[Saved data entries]

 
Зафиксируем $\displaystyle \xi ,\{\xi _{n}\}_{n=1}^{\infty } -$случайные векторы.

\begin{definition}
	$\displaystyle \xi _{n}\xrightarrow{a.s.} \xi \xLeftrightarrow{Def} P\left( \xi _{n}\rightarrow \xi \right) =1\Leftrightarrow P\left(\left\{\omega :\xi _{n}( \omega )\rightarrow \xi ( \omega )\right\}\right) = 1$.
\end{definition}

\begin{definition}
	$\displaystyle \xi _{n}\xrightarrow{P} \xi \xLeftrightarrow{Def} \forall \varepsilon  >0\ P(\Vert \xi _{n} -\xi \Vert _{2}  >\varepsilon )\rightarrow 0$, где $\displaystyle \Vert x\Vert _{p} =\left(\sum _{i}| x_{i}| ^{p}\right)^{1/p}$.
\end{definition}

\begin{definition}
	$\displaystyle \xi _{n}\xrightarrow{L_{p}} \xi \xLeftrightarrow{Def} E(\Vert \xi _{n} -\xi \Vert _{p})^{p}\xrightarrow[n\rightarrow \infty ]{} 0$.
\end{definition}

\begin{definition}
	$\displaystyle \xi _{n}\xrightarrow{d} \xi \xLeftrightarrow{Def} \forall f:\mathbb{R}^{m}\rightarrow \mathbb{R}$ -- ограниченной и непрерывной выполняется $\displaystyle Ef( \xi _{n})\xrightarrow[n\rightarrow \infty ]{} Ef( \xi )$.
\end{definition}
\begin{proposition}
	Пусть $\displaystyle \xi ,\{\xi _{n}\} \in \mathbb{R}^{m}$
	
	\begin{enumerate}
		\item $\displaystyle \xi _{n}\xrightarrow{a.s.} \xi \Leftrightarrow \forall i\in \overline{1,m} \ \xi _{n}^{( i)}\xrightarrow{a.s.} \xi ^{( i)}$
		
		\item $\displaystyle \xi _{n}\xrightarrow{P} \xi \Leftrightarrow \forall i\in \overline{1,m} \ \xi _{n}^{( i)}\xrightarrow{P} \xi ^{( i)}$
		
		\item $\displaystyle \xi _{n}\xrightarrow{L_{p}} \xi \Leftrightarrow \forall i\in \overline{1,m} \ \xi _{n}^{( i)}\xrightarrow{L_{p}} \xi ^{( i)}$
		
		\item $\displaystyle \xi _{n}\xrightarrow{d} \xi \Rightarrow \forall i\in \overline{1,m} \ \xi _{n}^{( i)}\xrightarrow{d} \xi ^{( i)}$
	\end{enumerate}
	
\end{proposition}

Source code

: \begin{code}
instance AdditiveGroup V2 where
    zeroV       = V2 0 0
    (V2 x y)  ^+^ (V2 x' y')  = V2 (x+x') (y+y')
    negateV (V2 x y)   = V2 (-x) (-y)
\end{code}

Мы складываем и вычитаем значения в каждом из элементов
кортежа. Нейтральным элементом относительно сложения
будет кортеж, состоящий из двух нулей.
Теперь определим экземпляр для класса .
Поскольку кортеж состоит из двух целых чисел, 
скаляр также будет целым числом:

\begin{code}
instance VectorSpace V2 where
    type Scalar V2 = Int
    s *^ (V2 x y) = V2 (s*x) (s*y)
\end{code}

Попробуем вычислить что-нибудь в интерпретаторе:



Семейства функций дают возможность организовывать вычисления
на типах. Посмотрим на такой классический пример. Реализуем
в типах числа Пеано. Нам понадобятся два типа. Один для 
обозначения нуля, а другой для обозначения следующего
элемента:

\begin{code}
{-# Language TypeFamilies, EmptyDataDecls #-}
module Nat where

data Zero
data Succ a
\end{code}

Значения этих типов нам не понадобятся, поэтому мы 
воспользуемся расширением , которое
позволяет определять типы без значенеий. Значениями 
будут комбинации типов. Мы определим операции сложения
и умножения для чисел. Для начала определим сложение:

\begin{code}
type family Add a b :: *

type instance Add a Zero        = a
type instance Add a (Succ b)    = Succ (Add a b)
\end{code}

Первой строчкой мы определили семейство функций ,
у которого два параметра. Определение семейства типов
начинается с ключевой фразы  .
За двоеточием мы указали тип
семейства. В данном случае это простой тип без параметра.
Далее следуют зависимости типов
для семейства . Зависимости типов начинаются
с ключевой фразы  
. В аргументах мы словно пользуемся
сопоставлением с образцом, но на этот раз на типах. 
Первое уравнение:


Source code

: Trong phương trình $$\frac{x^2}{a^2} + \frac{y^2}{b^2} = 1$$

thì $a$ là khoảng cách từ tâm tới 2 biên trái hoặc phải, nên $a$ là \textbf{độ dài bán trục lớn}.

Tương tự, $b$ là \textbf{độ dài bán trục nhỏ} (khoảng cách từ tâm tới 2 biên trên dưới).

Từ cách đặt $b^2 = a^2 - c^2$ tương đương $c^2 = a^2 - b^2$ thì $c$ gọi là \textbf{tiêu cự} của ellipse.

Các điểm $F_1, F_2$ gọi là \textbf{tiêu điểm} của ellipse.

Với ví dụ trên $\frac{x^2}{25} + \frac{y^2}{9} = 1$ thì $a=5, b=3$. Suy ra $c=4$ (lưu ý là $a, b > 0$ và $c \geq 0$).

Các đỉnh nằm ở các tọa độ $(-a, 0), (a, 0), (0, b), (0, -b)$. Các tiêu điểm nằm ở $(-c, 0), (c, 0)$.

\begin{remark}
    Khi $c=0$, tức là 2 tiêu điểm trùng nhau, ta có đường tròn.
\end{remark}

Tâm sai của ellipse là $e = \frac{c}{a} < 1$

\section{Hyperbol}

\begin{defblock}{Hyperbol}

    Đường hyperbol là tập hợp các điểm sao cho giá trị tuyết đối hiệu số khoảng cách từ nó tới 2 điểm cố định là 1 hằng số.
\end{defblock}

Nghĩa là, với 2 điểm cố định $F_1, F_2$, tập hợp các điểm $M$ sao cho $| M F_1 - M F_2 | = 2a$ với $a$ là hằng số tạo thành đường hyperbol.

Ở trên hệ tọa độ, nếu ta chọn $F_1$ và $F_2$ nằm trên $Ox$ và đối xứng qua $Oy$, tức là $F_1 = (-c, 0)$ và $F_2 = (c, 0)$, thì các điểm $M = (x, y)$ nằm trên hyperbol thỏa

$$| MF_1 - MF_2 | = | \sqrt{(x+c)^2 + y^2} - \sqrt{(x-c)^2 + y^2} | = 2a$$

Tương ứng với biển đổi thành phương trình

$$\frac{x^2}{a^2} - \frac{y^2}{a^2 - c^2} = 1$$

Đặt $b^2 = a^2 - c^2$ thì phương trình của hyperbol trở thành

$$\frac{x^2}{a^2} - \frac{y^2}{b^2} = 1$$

— Task brief —
Reproduce the preceding entries exactly and completely.

— Exercise answer —
Зафиксируем $\displaystyle \xi ,\{\xi _{n}\}_{n=1}^{\infty } -$случайные векторы.

\begin{definition}
	$\displaystyle \xi _{n}\xrightarrow{a.s.} \xi \xLeftrightarrow{Def} P\left( \xi _{n}\rightarrow \xi \right) =1\Leftrightarrow P\left(\left\{\omega :\xi _{n}( \omega )\rightarrow \xi ( \omega )\right\}\right) = 1$.
\end{definition}

\begin{definition}
	$\displaystyle \xi _{n}\xrightarrow{P} \xi \xLeftrightarrow{Def} \forall \varepsilon  >0\ P(\Vert \xi _{n} -\xi \Vert _{2}  >\varepsilon )\rightarrow 0$, где $\displaystyle \Vert x\Vert _{p} =\left(\sum _{i}| x_{i}| ^{p}\right)^{1/p}$.
\end{definition}

\begin{definition}
	$\displaystyle \xi _{n}\xrightarrow{L_{p}} \xi \xLeftrightarrow{Def} E(\Vert \xi _{n} -\xi \Vert _{p})^{p}\xrightarrow[n\rightarrow \infty ]{} 0$.
\end{definition}

\begin{definition}
	$\displaystyle \xi _{n}\xrightarrow{d} \xi \xLeftrightarrow{Def} \forall f:\mathbb{R}^{m}\rightarrow \mathbb{R}$ -- ограниченной и непрерывной выполняется $\displaystyle Ef( \xi _{n})\xrightarrow[n\rightarrow \infty ]{} Ef( \xi )$.
\end{definition}
\begin{proposition}
	Пусть $\displaystyle \xi ,\{\xi _{n}\} \in \mathbb{R}^{m}$
	
	\begin{enumerate}
		\item $\displaystyle \xi _{n}\xrightarrow{a.s.} \xi \Leftrightarrow \forall i\in \overline{1,m} \ \xi _{n}^{( i)}\xrightarrow{a.s.} \xi ^{( i)}$
		
		\item $\displaystyle \xi _{n}\xrightarrow{P} \xi \Leftrightarrow \forall i\in \overline{1,m} \ \xi _{n}^{( i)}\xrightarrow{P} \xi ^{( i)}$
		
		\item $\displaystyle \xi _{n}\xrightarrow{L_{p}} \xi \Leftrightarrow \forall i\in \overline{1,m} \ \xi _{n}^{( i)}\xrightarrow{L_{p}} \xi ^{( i)}$
		
		\item $\displaystyle \xi _{n}\xrightarrow{d} \xi \Rightarrow \forall i\in \overline{1,m} \ \xi _{n}^{( i)}\xrightarrow{d} \xi ^{( i)}$
	\end{enumerate}
	
\end{proposition}

Source code

: \begin{code}
instance AdditiveGroup V2 where
    zeroV       = V2 0 0
    (V2 x y)  ^+^ (V2 x' y')  = V2 (x+x') (y+y')
    negateV (V2 x y)   = V2 (-x) (-y)
\end{code}

Мы складываем и вычитаем значения в каждом из элементов
кортежа. Нейтральным элементом относительно сложения
будет кортеж, состоящий из двух нулей.
Теперь определим экземпляр для класса .
Поскольку кортеж состоит из двух целых чисел, 
скаляр также будет целым числом:

\begin{code}
instance VectorSpace V2 where
    type Scalar V2 = Int
    s *^ (V2 x y) = V2 (s*x) (s*y)
\end{code}

Попробуем вычислить что-нибудь в интерпретаторе:



Семейства функций дают возможность организовывать вычисления
на типах. Посмотрим на такой классический пример. Реализуем
в типах числа Пеано. Нам понадобятся два типа. Один для 
обозначения нуля, а другой для обозначения следующего
элемента:

\begin{code}
{-# Language TypeFamilies, EmptyDataDecls #-}
module Nat where

data Zero
data Succ a
\end{code}

Значения этих типов нам не понадобятся, поэтому мы 
воспользуемся расширением , которое
позволяет определять типы без значенеий. Значениями 
будут комбинации типов. Мы определим операции сложения
и умножения для чисел. Для начала определим сложение:

\begin{code}
type family Add a b :: *

type instance Add a Zero        = a
type instance Add a (Succ b)    = Succ (Add a b)
\end{code}

Первой строчкой мы определили семейство функций ,
у которого два параметра. Определение семейства типов
начинается с ключевой фразы  .
За двоеточием мы указали тип
семейства. В данном случае это простой тип без параметра.
Далее следуют зависимости типов
для семейства . Зависимости типов начинаются
с ключевой фразы  
. В аргументах мы словно пользуемся
сопоставлением с образцом, но на этот раз на типах. 
Первое уравнение:


Source code

: Trong phương trình $$\frac{x^2}{a^2} + \frac{y^2}{b^2} = 1$$

thì $a$ là khoảng cách từ tâm tới 2 biên trái hoặc phải, nên $a$ là \textbf{độ dài bán trục lớn}.

Tương tự, $b$ là \textbf{độ dài bán trục nhỏ} (khoảng cách từ tâm tới 2 biên trên dưới).

Từ cách đặt $b^2 = a^2 - c^2$ tương đương $c^2 = a^2 - b^2$ thì $c$ gọi là \textbf{tiêu cự} của ellipse.

Các điểm $F_1, F_2$ gọi là \textbf{tiêu điểm} của ellipse.

Với ví dụ trên $\frac{x^2}{25} + \frac{y^2}{9} = 1$ thì $a=5, b=3$. Suy ra $c=4$ (lưu ý là $a, b > 0$ và $c \geq 0$).

Các đỉnh nằm ở các tọa độ $(-a, 0), (a, 0), (0, b), (0, -b)$. Các tiêu điểm nằm ở $(-c, 0), (c, 0)$.

\begin{remark}
    Khi $c=0$, tức là 2 tiêu điểm trùng nhau, ta có đường tròn.
\end{remark}

Tâm sai của ellipse là $e = \frac{c}{a} < 1$

\section{Hyperbol}

\begin{defblock}{Hyperbol}

    Đường hyperbol là tập hợp các điểm sao cho giá trị tuyết đối hiệu số khoảng cách từ nó tới 2 điểm cố định là 1 hằng số.
\end{defblock}

Nghĩa là, với 2 điểm cố định $F_1, F_2$, tập hợp các điểm $M$ sao cho $| M F_1 - M F_2 | = 2a$ với $a$ là hằng số tạo thành đường hyperbol.

Ở trên hệ tọa độ, nếu ta chọn $F_1$ và $F_2$ nằm trên $Ox$ và đối xứng qua $Oy$, tức là $F_1 = (-c, 0)$ và $F_2 = (c, 0)$, thì các điểm $M = (x, y)$ nằm trên hyperbol thỏa

$$| MF_1 - MF_2 | = | \sqrt{(x+c)^2 + y^2} - \sqrt{(x-c)^2 + y^2} | = 2a$$

Tương ứng với biển đổi thành phương trình

$$\frac{x^2}{a^2} - \frac{y^2}{a^2 - c^2} = 1$$

Đặt $b^2 = a^2 - c^2$ thì phương trình của hyperbol trở thành

$$\frac{x^2}{a^2} - \frac{y^2}{b^2} = 1$$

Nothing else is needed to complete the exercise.